第八話 逡巡



「改めまして……私は、羽前うぜん伽耶かやよ」


「あ……私は、和田津ククルです」


 名乗り返し、ククルは頭を下げた。


「それで? ククルさん。どうして、ここに来たのかしら?」


 問いつつも、彼女はククルの心中を見透かしているようであった。


「率直に言います。ユルにもう、魔物マジムンを……妖怪を退治させないでください。彼はもう、限界なんです!」


「……雨見くんが疲れていることは、わかるけど……それは承服できないわね。こんなにも強力な妖怪を消滅させる力は、滅多にない。彼はエースなの。報酬も、それなりのものを払っているわよ?」


「お金の問題じゃない! このままじゃ、ユルは死んじゃう!」


 言いながら、ククルはゾッとしてしまった。そう、あの荒みはユルを蝕んでいる。いつか死につながるだろう。


「ねえ、ククルさん。雨見くんには、使命があるそうじゃない。ニライカナイの神々と交わした、契約によるものが」


「……」


 一歩も退くまい、と思っていたのにククルは伽耶に気圧されていた。


「それなのに、妖怪退治を止めていいの? 雨見くんが疲れているのを解消するには、あなたこそが鍵なんじゃないの?」


「……私?」


「そう。だって、あなたも雨見くんと一緒にニライカナイに行ったのでしょう。雨見くんだけが契約を交わしたわけじゃ、ないはずよ。――あなたのすべきことは、雨見くんに妖怪退治を止めさせることじゃないわ。あなたの力を、思い出すべきなの」


 つらつらと語り、伽耶は少し屈んでククルの目線に合わせる。


「私はあなたの到来を予見した。だから、特に対策を打たなかっただけ。……どう? 納得した?」


「…………はい」


 恐ろしいほどの、正論だった。ククルはユルを治す方法がわからないから、止めさせてくれと訴えた。だが、伽耶は反対に彼を止めさせるのは使命にも反するから、どうにかして治す方法を探せと言う。


「それに、明後日行われる大々的な捕り物には、絶対に雨見くんの力が必要なの。これだけは譲れないわ。でないと、死者が出る。雨見くんの状態は、あなたが何とかしてちょうだい」


「……」


 ククルは、とうとう、うつむいてしまった。


 完敗だ。迫力で負け、理屈で負けた。


「そう、落ち込まないでよ。私がいじめたみたいじゃない。――雨見くん。この後、打ち合わせがあるから。横の部屋で待機しててちょうだい」


 伽耶はククルから離れ、ユルに指示を出した。


「……わかった。ククル、一旦下の店で待っといてくれ。一時間ぐらいしたら迎えに行くから」


 ユルが、ククルの顔を覗き込む。声音に気遣いが滲んでいるのが、かえって辛かった。


「一階に、カフェがあるから。わかったか?」


「うん」


 ククルは頷き、どうにか涙を零さないことに成功した。




 一階に下りて、カフェの中に入る。こういうお洒落な店に入ると、いつもはわくわくするのだが、今は重たい気持ちが勝っていた。
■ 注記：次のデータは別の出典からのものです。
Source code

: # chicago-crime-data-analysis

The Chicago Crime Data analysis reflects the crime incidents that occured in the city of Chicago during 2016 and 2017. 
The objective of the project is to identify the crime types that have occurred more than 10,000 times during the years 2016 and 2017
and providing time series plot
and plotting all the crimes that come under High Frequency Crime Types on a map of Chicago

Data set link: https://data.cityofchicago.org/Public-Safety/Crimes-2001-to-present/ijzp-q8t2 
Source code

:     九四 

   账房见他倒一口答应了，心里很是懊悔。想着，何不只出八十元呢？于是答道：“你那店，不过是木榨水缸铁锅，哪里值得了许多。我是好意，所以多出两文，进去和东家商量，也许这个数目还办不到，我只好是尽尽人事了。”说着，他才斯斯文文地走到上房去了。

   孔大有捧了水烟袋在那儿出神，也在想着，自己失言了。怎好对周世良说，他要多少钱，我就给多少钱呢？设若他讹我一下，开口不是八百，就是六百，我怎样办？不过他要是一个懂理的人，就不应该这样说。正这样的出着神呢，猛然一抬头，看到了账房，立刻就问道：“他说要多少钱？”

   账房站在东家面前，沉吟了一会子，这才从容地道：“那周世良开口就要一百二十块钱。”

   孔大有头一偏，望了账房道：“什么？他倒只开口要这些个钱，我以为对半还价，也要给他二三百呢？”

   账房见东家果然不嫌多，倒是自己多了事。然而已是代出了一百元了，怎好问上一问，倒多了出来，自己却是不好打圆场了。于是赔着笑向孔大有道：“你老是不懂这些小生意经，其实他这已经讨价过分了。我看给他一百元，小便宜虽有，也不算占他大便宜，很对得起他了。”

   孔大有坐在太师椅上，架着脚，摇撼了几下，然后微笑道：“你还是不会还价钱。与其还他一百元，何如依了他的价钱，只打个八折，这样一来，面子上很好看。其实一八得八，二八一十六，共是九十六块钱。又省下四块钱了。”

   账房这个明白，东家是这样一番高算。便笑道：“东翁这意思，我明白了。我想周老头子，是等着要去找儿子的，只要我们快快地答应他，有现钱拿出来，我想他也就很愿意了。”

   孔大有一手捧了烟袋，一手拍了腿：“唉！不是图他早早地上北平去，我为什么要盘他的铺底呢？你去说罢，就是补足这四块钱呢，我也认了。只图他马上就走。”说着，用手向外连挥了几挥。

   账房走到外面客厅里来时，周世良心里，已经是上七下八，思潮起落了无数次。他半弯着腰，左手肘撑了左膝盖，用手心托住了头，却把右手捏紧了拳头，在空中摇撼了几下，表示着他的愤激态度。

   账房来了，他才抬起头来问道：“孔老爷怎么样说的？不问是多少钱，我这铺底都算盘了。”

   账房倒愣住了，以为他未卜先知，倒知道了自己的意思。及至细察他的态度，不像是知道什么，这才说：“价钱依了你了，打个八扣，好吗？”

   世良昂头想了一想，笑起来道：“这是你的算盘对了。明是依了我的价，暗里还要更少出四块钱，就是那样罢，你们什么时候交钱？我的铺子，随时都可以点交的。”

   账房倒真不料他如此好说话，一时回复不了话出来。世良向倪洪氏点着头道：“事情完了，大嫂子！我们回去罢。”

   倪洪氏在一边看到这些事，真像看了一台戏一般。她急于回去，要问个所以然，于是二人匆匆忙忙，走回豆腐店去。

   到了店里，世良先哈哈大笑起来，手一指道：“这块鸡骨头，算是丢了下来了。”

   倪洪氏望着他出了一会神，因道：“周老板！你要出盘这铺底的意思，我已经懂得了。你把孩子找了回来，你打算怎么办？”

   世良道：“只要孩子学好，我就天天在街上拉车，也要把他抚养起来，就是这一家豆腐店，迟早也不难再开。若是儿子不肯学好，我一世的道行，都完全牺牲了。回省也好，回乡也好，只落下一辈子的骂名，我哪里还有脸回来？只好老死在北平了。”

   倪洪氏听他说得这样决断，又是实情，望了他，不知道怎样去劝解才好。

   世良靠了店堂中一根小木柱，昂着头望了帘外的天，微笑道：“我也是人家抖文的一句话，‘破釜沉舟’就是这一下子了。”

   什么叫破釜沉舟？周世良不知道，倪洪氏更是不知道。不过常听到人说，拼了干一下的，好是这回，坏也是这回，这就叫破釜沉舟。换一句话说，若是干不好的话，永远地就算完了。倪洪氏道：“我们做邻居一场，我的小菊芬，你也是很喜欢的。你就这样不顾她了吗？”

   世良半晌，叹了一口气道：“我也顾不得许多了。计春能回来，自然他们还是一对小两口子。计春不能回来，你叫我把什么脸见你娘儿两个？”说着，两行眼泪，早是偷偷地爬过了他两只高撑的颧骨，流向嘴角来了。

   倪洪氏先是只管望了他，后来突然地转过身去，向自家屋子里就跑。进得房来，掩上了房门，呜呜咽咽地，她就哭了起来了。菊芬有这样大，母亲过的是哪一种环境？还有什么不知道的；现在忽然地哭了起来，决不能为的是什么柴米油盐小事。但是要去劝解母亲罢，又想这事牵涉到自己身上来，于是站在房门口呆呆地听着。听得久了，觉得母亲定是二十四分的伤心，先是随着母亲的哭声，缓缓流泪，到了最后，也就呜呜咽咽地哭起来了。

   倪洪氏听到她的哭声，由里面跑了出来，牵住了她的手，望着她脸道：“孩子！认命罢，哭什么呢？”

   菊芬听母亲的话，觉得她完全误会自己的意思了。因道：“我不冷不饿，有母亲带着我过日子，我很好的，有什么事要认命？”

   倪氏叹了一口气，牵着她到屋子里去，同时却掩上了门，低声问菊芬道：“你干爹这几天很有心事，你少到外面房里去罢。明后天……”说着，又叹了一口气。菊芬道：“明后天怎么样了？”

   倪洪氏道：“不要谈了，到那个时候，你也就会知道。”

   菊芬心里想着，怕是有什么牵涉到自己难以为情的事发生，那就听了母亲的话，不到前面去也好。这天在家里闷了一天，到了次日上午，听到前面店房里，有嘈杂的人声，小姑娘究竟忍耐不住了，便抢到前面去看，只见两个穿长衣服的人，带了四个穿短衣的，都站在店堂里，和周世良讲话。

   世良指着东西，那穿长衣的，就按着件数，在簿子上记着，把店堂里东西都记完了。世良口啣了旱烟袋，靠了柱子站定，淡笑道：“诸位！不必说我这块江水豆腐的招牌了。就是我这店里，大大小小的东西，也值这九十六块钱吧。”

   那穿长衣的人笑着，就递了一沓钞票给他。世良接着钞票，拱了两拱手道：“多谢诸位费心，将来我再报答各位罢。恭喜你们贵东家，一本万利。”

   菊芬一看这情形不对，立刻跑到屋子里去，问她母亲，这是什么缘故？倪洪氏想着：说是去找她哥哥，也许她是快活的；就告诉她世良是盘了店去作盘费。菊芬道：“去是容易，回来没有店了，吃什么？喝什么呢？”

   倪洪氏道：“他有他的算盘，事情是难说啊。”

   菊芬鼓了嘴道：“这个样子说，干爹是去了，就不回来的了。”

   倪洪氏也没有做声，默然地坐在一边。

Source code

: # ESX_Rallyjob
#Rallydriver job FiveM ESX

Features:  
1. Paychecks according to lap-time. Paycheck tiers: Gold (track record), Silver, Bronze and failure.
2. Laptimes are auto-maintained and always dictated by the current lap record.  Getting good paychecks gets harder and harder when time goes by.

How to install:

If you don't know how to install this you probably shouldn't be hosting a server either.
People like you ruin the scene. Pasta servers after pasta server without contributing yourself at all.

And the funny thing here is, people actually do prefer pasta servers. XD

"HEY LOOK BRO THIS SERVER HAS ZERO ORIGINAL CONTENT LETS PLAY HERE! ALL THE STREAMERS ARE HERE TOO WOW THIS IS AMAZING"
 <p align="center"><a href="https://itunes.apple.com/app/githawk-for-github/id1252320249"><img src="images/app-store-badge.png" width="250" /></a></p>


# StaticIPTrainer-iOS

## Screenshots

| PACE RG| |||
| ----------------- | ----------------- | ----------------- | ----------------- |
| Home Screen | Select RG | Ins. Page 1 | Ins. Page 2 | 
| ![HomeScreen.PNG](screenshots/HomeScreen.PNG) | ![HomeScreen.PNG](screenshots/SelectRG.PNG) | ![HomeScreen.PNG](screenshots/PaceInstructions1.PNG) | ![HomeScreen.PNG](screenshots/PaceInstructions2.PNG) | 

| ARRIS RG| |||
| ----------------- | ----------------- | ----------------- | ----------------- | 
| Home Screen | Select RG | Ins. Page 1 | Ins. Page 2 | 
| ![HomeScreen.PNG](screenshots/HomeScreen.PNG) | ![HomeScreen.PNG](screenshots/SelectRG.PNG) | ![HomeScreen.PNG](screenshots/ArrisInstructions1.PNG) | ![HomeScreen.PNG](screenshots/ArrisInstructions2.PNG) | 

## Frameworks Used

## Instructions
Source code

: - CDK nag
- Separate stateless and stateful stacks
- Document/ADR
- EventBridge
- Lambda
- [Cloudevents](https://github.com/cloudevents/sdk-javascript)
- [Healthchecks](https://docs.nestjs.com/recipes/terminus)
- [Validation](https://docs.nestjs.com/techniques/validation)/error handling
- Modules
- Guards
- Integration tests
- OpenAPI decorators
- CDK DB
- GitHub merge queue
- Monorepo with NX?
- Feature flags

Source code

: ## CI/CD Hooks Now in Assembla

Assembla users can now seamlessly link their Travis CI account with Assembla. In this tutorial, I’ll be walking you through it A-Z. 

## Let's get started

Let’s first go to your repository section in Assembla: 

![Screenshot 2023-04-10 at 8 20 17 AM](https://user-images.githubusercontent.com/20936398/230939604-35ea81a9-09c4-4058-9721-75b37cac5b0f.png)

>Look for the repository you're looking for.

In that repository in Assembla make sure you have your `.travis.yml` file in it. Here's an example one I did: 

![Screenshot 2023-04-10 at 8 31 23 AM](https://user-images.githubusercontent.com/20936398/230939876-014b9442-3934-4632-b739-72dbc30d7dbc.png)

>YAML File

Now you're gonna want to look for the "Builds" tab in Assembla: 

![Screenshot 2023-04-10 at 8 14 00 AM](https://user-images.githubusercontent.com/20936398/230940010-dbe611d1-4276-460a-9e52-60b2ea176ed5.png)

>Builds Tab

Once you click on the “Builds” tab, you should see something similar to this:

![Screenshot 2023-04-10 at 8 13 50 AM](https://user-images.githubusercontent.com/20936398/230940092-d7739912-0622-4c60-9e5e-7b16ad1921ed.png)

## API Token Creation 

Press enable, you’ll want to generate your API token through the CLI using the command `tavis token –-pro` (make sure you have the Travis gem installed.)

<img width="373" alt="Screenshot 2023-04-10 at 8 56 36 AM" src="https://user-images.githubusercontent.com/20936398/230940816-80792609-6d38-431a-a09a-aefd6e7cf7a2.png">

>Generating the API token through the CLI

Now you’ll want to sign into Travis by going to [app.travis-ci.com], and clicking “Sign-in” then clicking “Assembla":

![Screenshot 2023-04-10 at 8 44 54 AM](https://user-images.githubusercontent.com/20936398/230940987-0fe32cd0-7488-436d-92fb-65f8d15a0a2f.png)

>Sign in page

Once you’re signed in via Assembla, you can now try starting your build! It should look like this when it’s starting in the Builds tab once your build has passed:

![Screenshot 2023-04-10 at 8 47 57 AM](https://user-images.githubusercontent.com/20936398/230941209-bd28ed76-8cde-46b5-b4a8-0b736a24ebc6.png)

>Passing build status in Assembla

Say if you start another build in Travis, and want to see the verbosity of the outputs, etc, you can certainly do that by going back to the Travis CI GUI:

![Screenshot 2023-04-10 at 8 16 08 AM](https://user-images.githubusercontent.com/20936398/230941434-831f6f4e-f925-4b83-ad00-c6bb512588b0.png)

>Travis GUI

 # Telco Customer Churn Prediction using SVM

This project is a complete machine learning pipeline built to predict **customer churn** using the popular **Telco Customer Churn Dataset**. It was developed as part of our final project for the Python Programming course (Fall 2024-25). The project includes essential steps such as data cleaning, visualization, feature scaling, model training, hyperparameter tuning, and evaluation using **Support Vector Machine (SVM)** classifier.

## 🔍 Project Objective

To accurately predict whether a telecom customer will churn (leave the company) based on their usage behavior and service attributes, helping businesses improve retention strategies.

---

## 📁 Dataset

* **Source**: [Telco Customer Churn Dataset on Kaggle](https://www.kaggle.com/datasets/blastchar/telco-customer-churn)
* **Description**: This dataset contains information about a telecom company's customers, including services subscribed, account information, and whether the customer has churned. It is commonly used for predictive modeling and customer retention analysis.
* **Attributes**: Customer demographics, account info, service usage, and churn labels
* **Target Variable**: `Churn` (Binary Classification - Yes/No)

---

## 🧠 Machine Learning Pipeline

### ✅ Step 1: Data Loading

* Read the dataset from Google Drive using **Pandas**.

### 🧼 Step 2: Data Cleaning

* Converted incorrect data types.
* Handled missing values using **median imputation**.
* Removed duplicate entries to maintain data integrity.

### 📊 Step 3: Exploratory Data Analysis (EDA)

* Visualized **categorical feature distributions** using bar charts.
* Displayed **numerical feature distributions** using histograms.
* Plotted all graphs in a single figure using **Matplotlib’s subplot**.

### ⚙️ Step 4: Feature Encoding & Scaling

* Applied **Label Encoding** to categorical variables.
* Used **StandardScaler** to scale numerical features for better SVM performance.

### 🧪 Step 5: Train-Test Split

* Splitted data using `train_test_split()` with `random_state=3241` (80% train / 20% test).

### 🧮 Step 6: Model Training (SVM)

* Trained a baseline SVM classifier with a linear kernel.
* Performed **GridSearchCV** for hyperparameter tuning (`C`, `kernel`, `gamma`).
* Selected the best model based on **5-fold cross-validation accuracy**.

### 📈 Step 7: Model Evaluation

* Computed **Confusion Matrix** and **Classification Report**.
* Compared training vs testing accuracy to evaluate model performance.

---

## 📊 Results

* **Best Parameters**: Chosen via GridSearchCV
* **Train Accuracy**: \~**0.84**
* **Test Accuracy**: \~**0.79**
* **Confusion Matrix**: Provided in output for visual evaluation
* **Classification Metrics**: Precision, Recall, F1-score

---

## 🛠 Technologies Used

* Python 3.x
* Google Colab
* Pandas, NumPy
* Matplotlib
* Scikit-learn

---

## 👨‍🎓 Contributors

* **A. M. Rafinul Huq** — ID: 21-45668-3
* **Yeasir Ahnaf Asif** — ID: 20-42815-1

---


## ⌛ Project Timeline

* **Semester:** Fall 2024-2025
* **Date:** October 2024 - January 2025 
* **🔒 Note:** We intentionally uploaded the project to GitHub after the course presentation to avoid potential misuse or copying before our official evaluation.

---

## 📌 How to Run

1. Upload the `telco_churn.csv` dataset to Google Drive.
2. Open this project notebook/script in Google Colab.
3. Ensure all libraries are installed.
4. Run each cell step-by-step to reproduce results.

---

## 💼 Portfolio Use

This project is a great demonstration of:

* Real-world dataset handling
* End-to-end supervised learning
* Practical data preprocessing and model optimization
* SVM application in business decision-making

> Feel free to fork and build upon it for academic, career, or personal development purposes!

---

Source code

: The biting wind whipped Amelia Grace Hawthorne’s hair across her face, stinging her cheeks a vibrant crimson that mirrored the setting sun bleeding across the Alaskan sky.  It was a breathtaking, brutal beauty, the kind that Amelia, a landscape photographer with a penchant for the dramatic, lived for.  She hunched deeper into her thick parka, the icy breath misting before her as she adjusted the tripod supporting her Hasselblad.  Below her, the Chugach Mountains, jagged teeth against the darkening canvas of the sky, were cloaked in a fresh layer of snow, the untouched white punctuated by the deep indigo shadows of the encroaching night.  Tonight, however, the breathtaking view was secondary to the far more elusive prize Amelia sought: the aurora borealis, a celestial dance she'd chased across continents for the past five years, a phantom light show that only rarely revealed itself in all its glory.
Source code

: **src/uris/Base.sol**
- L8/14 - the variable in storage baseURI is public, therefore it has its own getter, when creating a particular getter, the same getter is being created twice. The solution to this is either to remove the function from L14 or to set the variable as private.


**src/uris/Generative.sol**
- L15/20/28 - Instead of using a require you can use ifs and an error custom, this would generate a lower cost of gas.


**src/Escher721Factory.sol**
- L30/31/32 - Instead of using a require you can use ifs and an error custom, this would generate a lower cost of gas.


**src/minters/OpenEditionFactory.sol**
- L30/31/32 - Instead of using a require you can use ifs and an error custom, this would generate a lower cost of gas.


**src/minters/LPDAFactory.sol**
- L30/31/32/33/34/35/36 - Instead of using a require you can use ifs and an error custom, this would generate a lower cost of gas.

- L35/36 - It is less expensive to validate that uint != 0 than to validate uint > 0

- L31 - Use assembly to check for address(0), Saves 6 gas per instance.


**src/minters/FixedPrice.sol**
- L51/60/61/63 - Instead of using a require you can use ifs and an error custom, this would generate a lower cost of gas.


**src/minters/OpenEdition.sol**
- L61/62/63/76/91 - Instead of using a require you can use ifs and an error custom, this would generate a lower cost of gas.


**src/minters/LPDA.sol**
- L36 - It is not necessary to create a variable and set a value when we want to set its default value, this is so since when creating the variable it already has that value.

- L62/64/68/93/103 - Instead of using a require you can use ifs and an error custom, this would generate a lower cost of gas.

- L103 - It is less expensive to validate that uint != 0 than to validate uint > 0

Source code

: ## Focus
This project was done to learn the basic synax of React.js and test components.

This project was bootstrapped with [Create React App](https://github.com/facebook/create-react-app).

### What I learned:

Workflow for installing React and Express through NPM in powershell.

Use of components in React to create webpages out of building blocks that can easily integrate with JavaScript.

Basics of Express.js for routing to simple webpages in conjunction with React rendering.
 こんなに落ち込んでいるのは、伽耶にククルの怠惰さを暗に責められたからだ。ククルはユルに魔物退治を止めさせればいいと考えて、治す方法を考えることを怠っていたのだ。


(私の、馬鹿)


 捜すと誓っていたけれど、今は止めさせればいいという安易な考えで満足してしまっていた。もっと、必死にならなければならなかったのに。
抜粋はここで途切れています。